The time was one o'clock in the afternoon and I was free to go home.  I felt a bit wary of standing up and walking out of the hospital, as I didn't know if this would start to make me feel sick.  I felt fine; a bit light headed, and flushed but apart from that I didn't feel any different.  The nurse told me that my next one would be in 3 weeks and should be easier as I now know what to expect and it would hopefully be done in the hour and half as it should have taken. 

I had numerous missed calls on my mobile and all of them from my mum.  I rang her straight away.  She had begun to get a little worried, as we had told her how long the chemo was going to take.  I again was on a high, I was giddy with excitement, I had completed my first chemo and right now the drugs will be starting to attack these unwanted squatters that are squatting in my boob.

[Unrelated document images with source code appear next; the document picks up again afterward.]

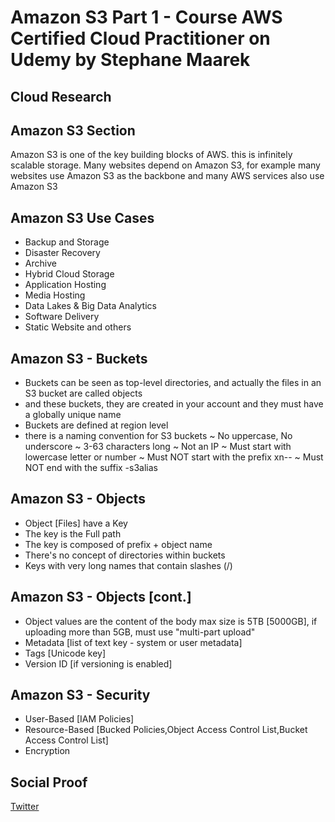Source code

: 
# Amazon S3 Part 1 - Course AWS Certified Cloud Practitioner on Udemy by Stephane Maarek

## Cloud Research
## Amazon S3 Section 
Amazon S3 is one of the key building blocks of AWS. this is infinitely scalable storage. Many websites depend on Amazon S3, for example many websites use Amazon S3 as the backbone and many AWS services also use Amazon S3

## Amazon S3 Use Cases 
- Backup and Storage 
- Disaster Recovery 
- Archive 
- Hybrid Cloud Storage 
- Application Hosting 
- Media Hosting 
- Data Lakes & Big Data Analytics
- Software Delivery 
- Static Website
and others

## Amazon S3 - Buckets
- Buckets can be seen as top-level directories, and actually the files in an S3 bucket are called objects
- and these buckets, they are created in your account and they must have a globally unique name
- Buckets are defined at region level
- there is a naming convention for S3 buckets
 ~ No uppercase, No underscore 
 ~ 3-63 characters long 
 ~ Not an IP 
 ~ Must start with lowercase letter or number 
 ~ Must NOT start with the prefix xn--
 ~ Must NOT end with the suffix -s3alias

## Amazon S3 - Objects 
- Object [Files] have a Key
- The key is the Full path 
- The key is composed of prefix + object name 
- There's no concept of directories within buckets 
- Keys with very long names that contain slashes (/)

## Amazon S3 - Objects [cont.]
- Object values are the content of the body max size is 5TB [5000GB], if uploading more than 5GB, must use "multi-part upload"
- Metadata [list of text key - system or user metadata]
- Tags [Unicode key]
- Version ID [if versioning is enabled]

## Amazon S3 - Security 
- User-Based [IAM Policies]
- Resource-Based [Bucked Policies,Object Access Control List,Bucket Access Control List]
- Encryption  


 ## Social Proof


[Twitter](https://twitter.com/silvyameliaa_/status/1614814728026738692)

With 2 hours to kill, before my appointment to go and pick out my wig, we decided to call at Lee's mums for a coffee on the way.   She was surprised to see me being so bubbly.  I told Lee and his mum that the light-headedness had now developed into a strange feeling as though I'd had a couple of vodkas.  Every time I turned my head it took a couple of seconds for my vision to catch up and focus.  The only way that I can describe this feeling is the feeling that you get when you have had too much to drink, you’re not at the sick stage but you know that if you have any more to drink you’ll know that it will all come back up, along with anything that you had eaten that day.  "Oh my God, she's going to be drunk for the next 5 months," Lee laughed and turned to his mum saying  ”I don't get much sense out of her when she's sober, so I'm going to need all the help I can get if she's going to be drunk all the time".  We all started to laugh. 

All in all my first chemo went very well and was not as bad as I had expected.  I know now for definite that I can do this.  Yes it has taken half a day for my treatment, but I don't care.  I know that it is still early days and that I may become sick, I am prepared for that, but I feel that as long as I keep a strong positive mind then I will, as Lee puts it; Breeze through it.